そうして給食センターで働き始めた彼女は、そこで初めて原発事故の「被災地」で生きる人々にも会った。
最初の頃、双葉町や大熊町に暮らしていた従業員に、「近いんだから、仕事帰りに家の様子を見てきたら?」と彼女は聞いていた時期がある。しかし、そう聞くと誰もが口ごもり、何とも言えない愛想笑いを浮かべたことを、今でも胸に留めたままでいる。

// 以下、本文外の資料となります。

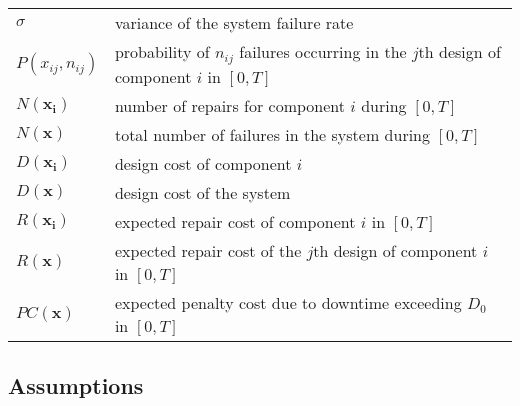 \documentclass[10pt,a4paper]{article}
\begin{document}
\begin{tabular}{l l}
$\sigma$ & variance of the system failure rate \\
$P(x_{ij},n_{ij})$  & probability of $n_{ij}$ failures occurring in the $j$th design of component $i$ in $[0, T]$ \\
$N(\boldsymbol{x_{i}})$ & number of repairs for component $i$ during $[0,T]$\\
$N(\boldsymbol{x})$ & total number of failures in the system during $[0,T]$ \\
$D(\boldsymbol{x_{i}})$  &  design cost of component $i$\\
$D(\boldsymbol{x})$ & design cost of the system\\
$R(\boldsymbol{x_{i}})$ & expected repair cost of component $i$ in $[0, T]$\\
$R(\boldsymbol{x})$ &  expected repair cost of the $j$th design of component $i$ in $[0, T]$\\
$PC(\boldsymbol{x})$ & expected penalty cost due to downtime exceeding $D_{0}$ in $[0, T]$\\

	\end{tabular}
	 \subsection{Assumptions}
	
\end{document}
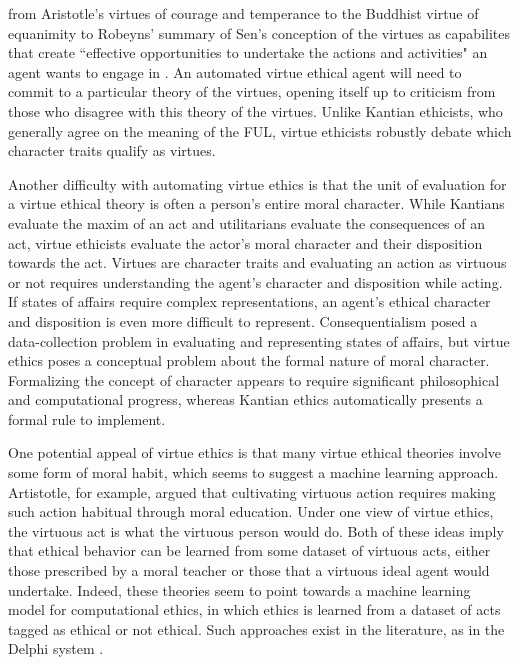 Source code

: \begin{isabellebody}
\begin{isamarkuptext}
from Aristotle's virtues of courage and temperance to the Buddhist virtue of 
equanimity to Robeyns' summary of Sen's conception of the virtues as capabilites that create
``effective opportunities to undertake the actions and activities" an agent wants to engage in \cite{robeyns}. 
An automated virtue ethical agent will need to commit to a particular theory of the virtues, opening 
itself up to criticism from those who disagree with this theory of the virtues. Unlike Kantian ethicists, 
who generally agree on the meaning of the FUL, virtue ethicists robustly debate which character traits qualify as virtues.%
\end{isamarkuptext}\isamarkuptrue%
%
\isadelimdocument
%
\endisadelimdocument
%
\isatagdocument
%
\isamarkuptrue%
%
\endisatagdocument
{\isafolddocument}%
%
\isadelimdocument
%
\endisadelimdocument
%
\begin{isamarkuptext}%
Another difficulty with automating virtue ethics is that the unit of evaluation for a virtue ethical
theory is often a person's entire moral character. While Kantians evaluate the maxim of an act and utilitarians
evaluate the consequences of an act, virtue ethicists evaluate the actor's moral character and their 
disposition towards the act. Virtues are character traits and evaluating an action as virtuous or 
not requires understanding the agent's character and disposition while acting. If states of affairs
require complex representations, an agent's ethical character and disposition is even more difficult
to represent. Consequentialism posed a data-collection problem in evaluating and representing states
of affairs, but virtue ethics poses a conceptual problem about the formal nature of moral character.
Formalizing the concept of character appears to require significant philosophical and computational
progress, whereas Kantian ethics automatically presents a formal rule to implement.%
\end{isamarkuptext}\isamarkuptrue%
%
\isadelimdocument
%
\endisadelimdocument
%
\isatagdocument
%
\isamarkuptrue%
%
\endisatagdocument
{\isafolddocument}%
%
\isadelimdocument
%
\endisadelimdocument
%
\begin{isamarkuptext}%
One potential appeal of virtue ethics is that many virtue ethical theories involve some form of 
moral habit, which seems to suggest a machine learning approach. Artistotle, for example, argued 
that cultivating virtuous action requires making such action habitual through moral education. Under 
one view of virtue ethics, the virtuous act is what the virtuous person would do. Both of these ideas
imply that ethical behavior can be learned from some dataset of virtuous acts, either those 
prescribed by a moral teacher or those that a virtuous ideal agent would undertake. Indeed, these 
theories seem to point towards a machine learning model for computational ethics, in which ethics is 
learned from a dataset of acts tagged as ethical or not ethical. Such approaches exist in the literature, 
as in the Delphi system \cite{delphi}. 


\end{isamarkuptext}
\end{isabellebody}
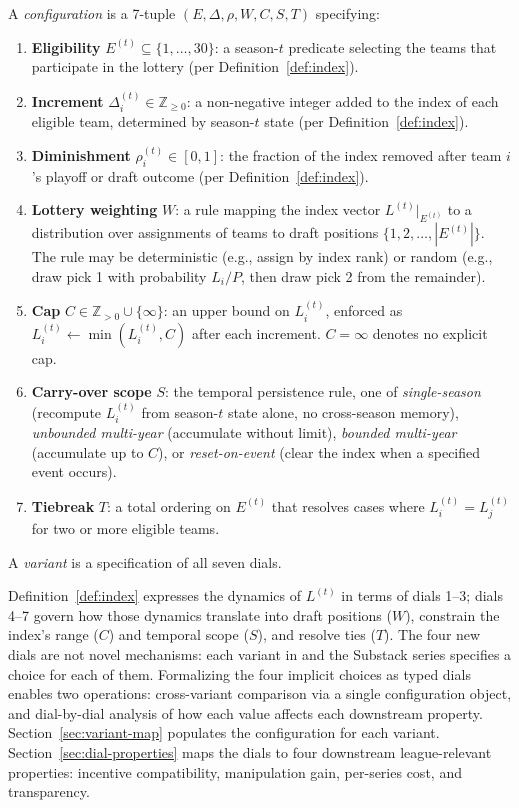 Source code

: \begin{definition}
\label{def:configuration}
A \cola{} \emph{configuration} is a 7-tuple $(E, \Delta, \rho, W, C, S, T)$ specifying:
\begin{enumerate}
    \item \textbf{Eligibility} $E^{(t)} \subseteq \{1, \ldots, 30\}$: a season-$t$ predicate selecting the teams that participate in the lottery (per Definition~\ref{def:index}).
    \item \textbf{Increment} $\Delta_i^{(t)} \in \mathbb{Z}_{\geq 0}$: a non-negative integer added to the index of each eligible team, determined by season-$t$ state (per Definition~\ref{def:index}).
    \item \textbf{Diminishment} $\rho_i^{(t)} \in [0, 1]$: the fraction of the index removed after team $i$'s playoff or draft outcome (per Definition~\ref{def:index}).
    \item \textbf{Lottery weighting} $W$: a rule mapping the index vector $L^{(t)}|_{E^{(t)}}$ to a distribution over assignments of teams to draft positions $\{1, 2, \ldots, |E^{(t)}|\}$. The rule may be deterministic (e.g., assign by index rank) or random (e.g., draw pick 1 with probability $L_i / P$, then draw pick 2 from the remainder).
    \item \textbf{Cap} $C \in \mathbb{Z}_{>0} \cup \{\infty\}$: an upper bound on $L_i^{(t)}$, enforced as $L_i^{(t)} \leftarrow \min(L_i^{(t)}, C)$ after each increment. $C = \infty$ denotes no explicit cap.
    \item \textbf{Carry-over scope} $S$: the temporal persistence rule, one of \emph{single-season} (recompute $L_i^{(t)}$ from season-$t$ state alone, no cross-season memory), \emph{unbounded multi-year} (accumulate without limit), \emph{bounded multi-year} (accumulate up to $C$), or \emph{reset-on-event} (clear the index when a specified event occurs).
    \item \textbf{Tiebreak} $T$: a total ordering on $E^{(t)}$ that resolves cases where $L_i^{(t)} = L_j^{(t)}$ for two or more eligible teams.
\end{enumerate}
A \cola{} \emph{variant} is a specification of all seven dials.
\end{definition}

Definition~\ref{def:index} expresses the dynamics of $L^{(t)}$ in terms of dials 1--3; dials 4--7 govern how those dynamics translate into draft positions ($W$), constrain the index's range ($C$) and temporal scope ($S$), and resolve ties ($T$). The four new dials are not novel mechanisms: each variant in \citet{highley2026cola} and the Substack series specifies a choice for each of them. Formalizing the four implicit choices as typed dials enables two operations: cross-variant comparison via a single configuration object, and dial-by-dial analysis of how each value affects each downstream property. Section~\ref{sec:variant-map} populates the configuration for each variant. Section~\ref{sec:dial-properties} maps the dials to four downstream league-relevant properties: incentive compatibility, manipulation gain, per-series cost, and transparency.

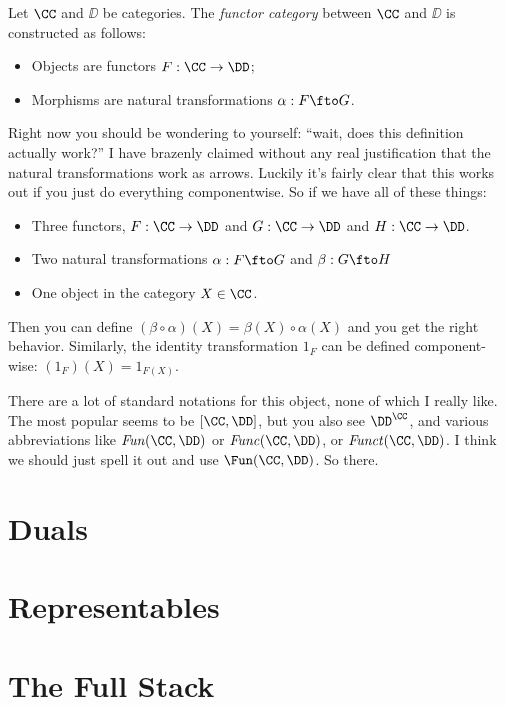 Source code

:\begin{defn}
 Let $\CC$ and $\DD$ be categories. The \emph{functor category} between $\CC$ and $\DD$ is
 constructed as follows:
 \begin{itemize}
  \item Objects are functors $F: \CC \to \DD$;
  \item Morphisms are natural transformations $\alpha:F\fto G$.
 \end{itemize}
\end{defn}
\noindent
Right now you should be wondering to yourself: ``wait, does this definition actually
work?'' I have brazenly claimed without any real justification that the natural
transformations work as arrows. Luckily it's fairly clear that this works out if you just
do everything componentwise. So if we have all of these things: 
\begin{itemize}
\item Three functors, $F: \CC \to \DD$ and $G: \CC \to \DD$ and $H:\CC \to \DD$.

\item Two natural transformations $\alpha: F \fto G$ and $\beta: G \fto H$

\item One object in the category $X \in \CC$.
\end{itemize}
\noindent
Then you can define $(\beta \circ \alpha)(X) = \beta(X) \circ \alpha(X)$ and you get the 
right behavior.
Similarly, the identity transformation $1_F$ can be defined component-wise: $(1_F)(X)
= 1_{F(X)}$.

There are a lot of standard notations for this object, none of which I really like. The
most popular seems to be $[\CC, \DD]$, but you also see $\DD^{\CC}$, and various  
abbreviations like $\mathop{\mathit{Fun}}(\CC,\DD)$ or $\mathop{\mathit{Func}}(\CC,\DD)$,
or $\mathop{\mathit{Funct}}(\CC,\DD)$. I think we should just spell it out and use
$\Fun(\CC,\DD)$. So there.

\section{Duals}



\section{Representables}

\section{The Full Stack}

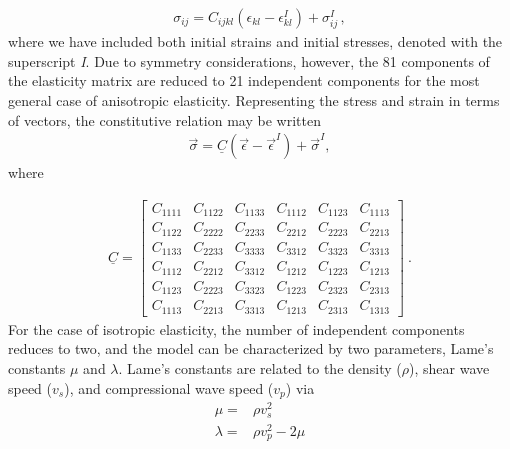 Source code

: \begin{gather}
\sigma_{ij}=C_{ijkl}\left(\epsilon_{kl}-\epsilon_{kl}^{I}\right)+\sigma_{ij}^{I}\,,\label{eq:1}
\end{gather}
where we have included both initial strains and initial stresses,
denoted with the superscript \textsl{I}. Due to symmetry considerations,
however, the 81 components of the elasticity matrix are reduced to
21 independent components for the most general case of anisotropic
elasticity. Representing the stress and strain in terms of vectors,
the constitutive relation may be written
\begin{gather}
\overrightarrow{\sigma}=\underline{C}\left(\vec{\epsilon}-\vec{\epsilon}^{I}\right)+\vec{\sigma}^{I},\label{eq:2}
\end{gather}
where

\begin{gather}
\underline{C}=\left[\begin{array}{cccccc}
C_{1111} & C_{1122} & C_{1133} & C_{1112} & C_{1123} & C_{1113}\\
C_{1122} & C_{2222} & C_{2233} & C_{2212} & C_{2223} & C_{2213}\\
C_{1133} & C_{2233} & C_{3333} & C_{3312} & C_{3323} & C_{3313}\\
C_{1112} & C_{2212} & C_{3312} & C_{1212} & C_{1223} & C_{1213}\\
C_{1123} & C_{2223} & C_{3323} & C_{1223} & C_{2323} & C_{2313}\\
C_{1113} & C_{2213} & C_{3313} & C_{1213} & C_{2313} & C_{1313}
\end{array}\right]\:.\label{eq:3}
\end{gather}
For the case of isotropic elasticity, the number of independent components
reduces to two, and the model can be characterized by two parameters,
Lame's constants $\mu$ and $\lambda$. Lame's constants are related
to the density ($\rho$), shear wave speed ($v_{s}$), and compressional
wave speed ($v_{p}$) via
\begin{equation}
\begin{aligned}\mu= & \rho v_{s}^{2}\\
\lambda= & \rho v_{p}^{2}-2\mu
\end{aligned}
\label{eq:4}
\end{equation}

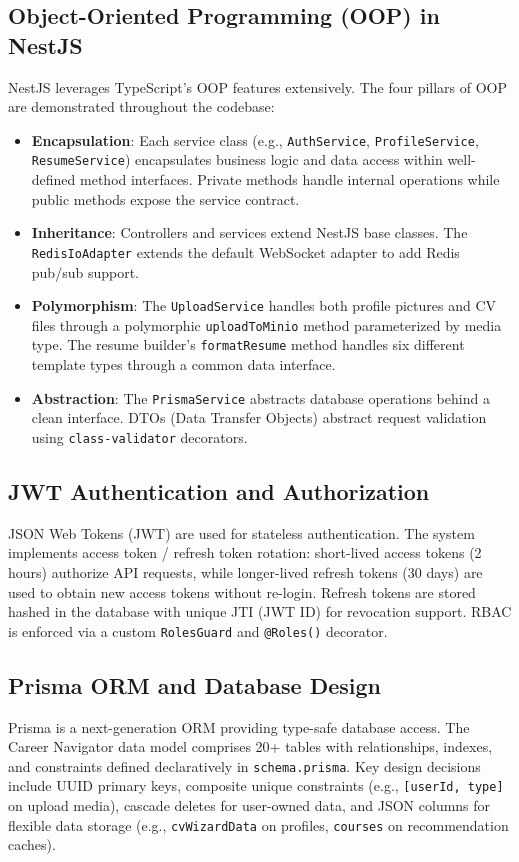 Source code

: \documentclass[12pt,a4paper]{report}
\begin{document}
\subsection{Object-Oriented Programming (OOP) in NestJS}
NestJS leverages TypeScript's OOP features extensively. The four pillars of OOP are demonstrated throughout the codebase:
\begin{itemize}
    \item \textbf{Encapsulation}: Each service class (e.g., \texttt{AuthService}, \texttt{ProfileService}, \texttt{ResumeService}) encapsulates business logic and data access within well-defined method interfaces. Private methods handle internal operations while public methods expose the service contract.
    \item \textbf{Inheritance}: Controllers and services extend NestJS base classes. The \texttt{RedisIoAdapter} extends the default WebSocket adapter to add Redis pub/sub support.
    \item \textbf{Polymorphism}: The \texttt{UploadService} handles both profile pictures and CV files through a polymorphic \texttt{uploadToMinio} method parameterized by media type. The resume builder's \texttt{formatResume} method handles six different template types through a common data interface.
    \item \textbf{Abstraction}: The \texttt{PrismaService} abstracts database operations behind a clean interface. DTOs (Data Transfer Objects) abstract request validation using \texttt{class-validator} decorators.
\end{itemize}

\subsection{JWT Authentication and Authorization}
JSON Web Tokens (JWT) are used for stateless authentication. The system implements access token / refresh token rotation: short-lived access tokens (2 hours) authorize API requests, while longer-lived refresh tokens (30 days) are used to obtain new access tokens without re-login. Refresh tokens are stored hashed in the database with unique JTI (JWT ID) for revocation support. RBAC is enforced via a custom \texttt{RolesGuard} and \texttt{@Roles()} decorator.

\subsection{Prisma ORM and Database Design}
Prisma is a next-generation ORM providing type-safe database access. The Career Navigator data model comprises 20+ tables with relationships, indexes, and constraints defined declaratively in \texttt{schema.prisma}. Key design decisions include UUID primary keys, composite unique constraints (e.g., \texttt{[userId, type]} on upload media), cascade deletes for user-owned data, and JSON columns for flexible data storage (e.g., \texttt{cvWizardData} on profiles, \texttt{courses} on recommendation caches).
\end{document}
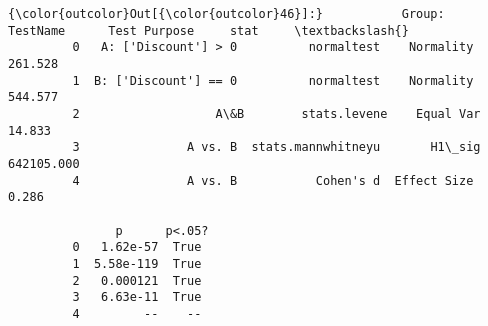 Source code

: \documentclass[11pt]{article}
\begin{document}
\begin{Verbatim}[commandchars=\\\{\}]
{\color{outcolor}Out[{\color{outcolor}46}]:}           Group:              TestName      Test Purpose     stat     \textbackslash{}
         0   A: ['Discount'] > 0          normaltest    Normality     261.528   
         1  B: ['Discount'] == 0          normaltest    Normality     544.577   
         2                   A\&B        stats.levene    Equal Var      14.833   
         3               A vs. B  stats.mannwhitneyu       H1\_sig  642105.000   
         4               A vs. B           Cohen's d  Effect Size       0.286   
         
               p      p<.05?  
         0   1.62e-57  True   
         1  5.58e-119  True   
         2   0.000121  True   
         3   6.63e-11  True   
         4         --    --   
\end{Verbatim}
            
\end{document}

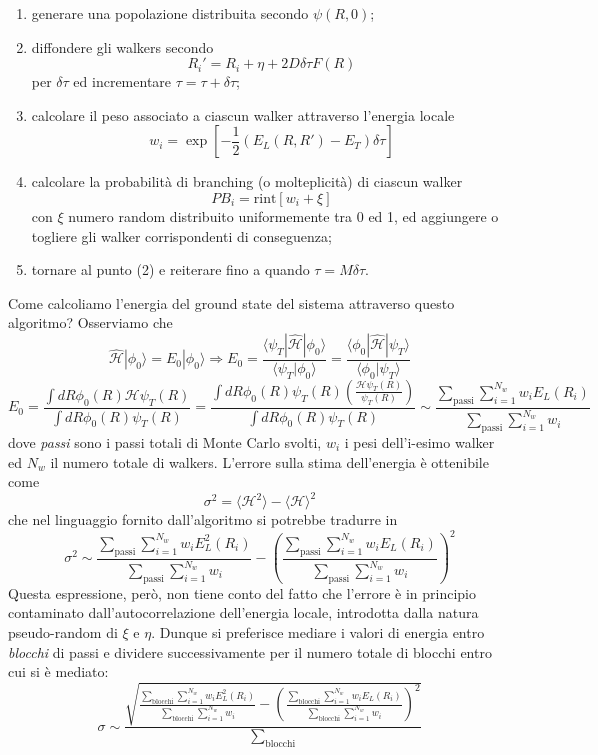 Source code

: \documentclass[11pt,a4paper]{article}
\begin{document}
\begin{enumerate}
	\item generare una popolazione distribuita secondo $\psi(R,0)$;
	\item diffondere gli walkers secondo 
	\[
	R_i' = R_i + \eta + 2D\delta \tau F(R)
	\]
	per $\delta \tau$ ed incrementare $\tau = \tau + \delta\tau$;
	\item calcolare il peso associato a ciascun walker attraverso l'energia locale 
	\[
	w_i = \exp\left[ -\frac{1}{2}(E_L(R,R')-E_T)\delta \tau \right]
	\]
	\item calcolare la probabilità di branching (o molteplicità) di ciascun walker 
	\[
	PB_i = \text{rint}\left[ w_i + \xi\right]
	\]
	con $\xi$ numero random distribuito uniformemente tra 0 ed 1, ed aggiungere o togliere gli walker corrispondenti di conseguenza;
	\item tornare al punto (2) e reiterare fino a quando $\tau = M \delta \tau$.  
\end{enumerate}
Come calcoliamo l'energia del ground state del sistema attraverso questo algoritmo? Osserviamo che
\[
\mathcal{\hat{H}}|\phi_0\rangle = E_0|\phi_0\rangle \Rightarrow E_0 = \frac{\langle \psi_T|\mathcal{\hat{H}}|\phi_0\rangle}{\langle \psi_T|\phi_0\rangle} = \frac{\langle \phi_0|\mathcal{\hat{H}}|\psi_T\rangle}{\langle \phi_0|\psi_T\rangle}
\]
\[
E_0 = \frac{\int dR \phi_0(R)\mathcal{H}\psi_T(R)}{\int dR \phi_0(R)\psi_T(R)} = \frac{\int dR \phi_0(R)\psi_T(R)\left(\frac{\mathcal{H}\psi_T(R)}{\psi_T(R)}\right)}{\int dR \phi_0(R)\psi_T(R)} \sim \frac{\sum_{\text{passi}}\sum_{i=1}^{N_w} w_i E_L(R_i)}{\sum_{\text{passi}}\sum_{i=1}^{N_w} w_i}
\]
dove \emph{passi} sono i passi totali di Monte Carlo svolti, $w_i$ i pesi dell'i-esimo walker ed $N_w$ il numero totale di walkers. L'errore sulla stima dell'energia è ottenibile come
\begin{equation}
\sigma^2 = \langle \mathcal{H} ^2\rangle - \langle \mathcal{H} \rangle^2
\end{equation}
che nel linguaggio fornito dall'algoritmo si potrebbe tradurre in
\[
\sigma^2 \sim \frac{\sum_{\text{passi}}\sum_{i=1}^{N_w} w_i E_L^2(R_i)}{\sum_{\text{passi}}\sum_{i=1}^{N_w} w_i} - \left(\frac{\sum_{\text{passi}}\sum_{i=1}^{N_w} w_i E_L(R_i)}{\sum_{\text{passi}}\sum_{i=1}^{N_w} w_i}\right)^2
\]
Questa espressione, però, non tiene conto del fatto che l'errore è in principio contaminato dall'autocorrelazione dell'energia locale, introdotta dalla natura pseudo-random di $\xi$ e $\eta$. Dunque si preferisce mediare i valori di energia entro \emph{blocchi} di passi e dividere successivamente per il numero totale di blocchi entro cui si è mediato:
\begin{equation}
\sigma \sim \frac{ \sqrt{\frac{\sum_{\text{blocchi}}\sum_{i=1}^{N_w} w_i E_L^2(R_i)}{\sum_{\text{blocchi}}\sum_{i=1}^{N_w} w_i} - \left(\frac{\sum_{\text{blocchi}}\sum_{i=1}^{N_w} w_i E_L(R_i)}{\sum_{\text{blocchi}}\sum_{i=1}^{N_w} w_i}\right)^2} }{\sum_{\text{blocchi}}}
\end{equation}
\end{document}
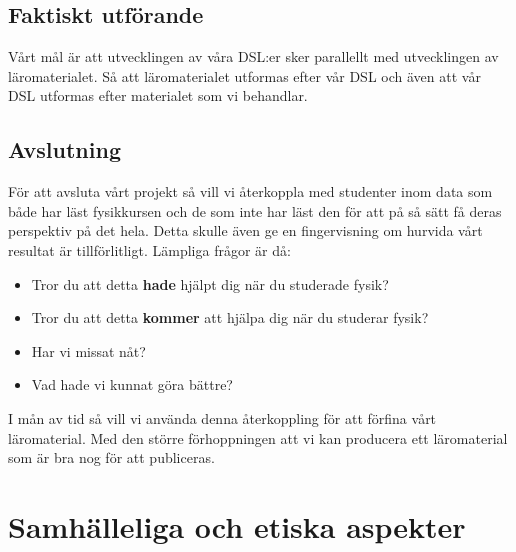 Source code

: \documentclass[12pt,a4paper]{article}
\begin{document}
\subsection{Faktiskt utförande}

Vårt mål är att utvecklingen av våra DSL:er sker parallellt med utvecklingen av läromaterialet. Så att läromaterialet utformas efter vår DSL och även att vår DSL utformas efter materialet som vi behandlar.



\subsection{Avslutning}

För att avsluta vårt projekt så vill vi återkoppla med studenter inom data som både har läst fysikkursen och de som inte har läst den för att på så sätt få deras perspektiv på det hela. Detta skulle även ge en fingervisning om hurvida vårt resultat är tillförlitligt. Lämpliga frågor är då:

\begin{itemize}
    \item Tror du att detta \textbf{hade} hjälpt dig när du studerade fysik?
    \item Tror du att detta \textbf{kommer} att hjälpa dig när du studerar fysik?
    \item Har vi missat nåt?
    \item Vad hade vi kunnat göra bättre?
\end{itemize}

I mån av tid så vill vi använda denna återkoppling för att förfina vårt läromaterial. Med den större förhoppningen att vi kan producera ett läromaterial som är bra nog för att publiceras.

\section{Samhälleliga och etiska aspekter}
\end{document}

「まだタイベック(防護服)を着ていると思っている人も多い」
「あるとき『自分の建てた家を見ると、寂しくなっちゃうから行けないの』と言われ、はっとする思いがしたんです。彼女たちが抱えている複雑な思いを垣間見た気がして」
地元採用の女性たちの中には、条件の良い職場を探していたというだけではなく、福島の「復興」に少しでも携われる仕事をしたい、という気持ちを持つ人も多かった。そんな彼女たちと3年間という時間をともに過ごすうち、竹口もまた福島のために何かをしたいと考えるようになった。
「大熊町で働き始めてから、私は名古屋に帰る度にこの場所のことを話すようになりました。地元に帰ると、まだタイベック(防護服)を着ていると思っている人も多いし、『そんなところでご飯を食べて大丈夫なの?』と言う人もいます。私自身、それまで福島の復興なんて考えたこともなかった。いまは、もっとみんなが知らないといけない、と思うようになったんです」
2017年12月、イチエフ内の食堂では合計100万食を達成し、同月14日にフェアが開催された。これまでの人気メニューと県産品メニューとして竹口たちが用意したのは、A・ミックスグリル、B・ミックスフライ、麺・なみえ焼きそば、丼・豚肉うなダレ丼、カレー・ロースカツカレーであった。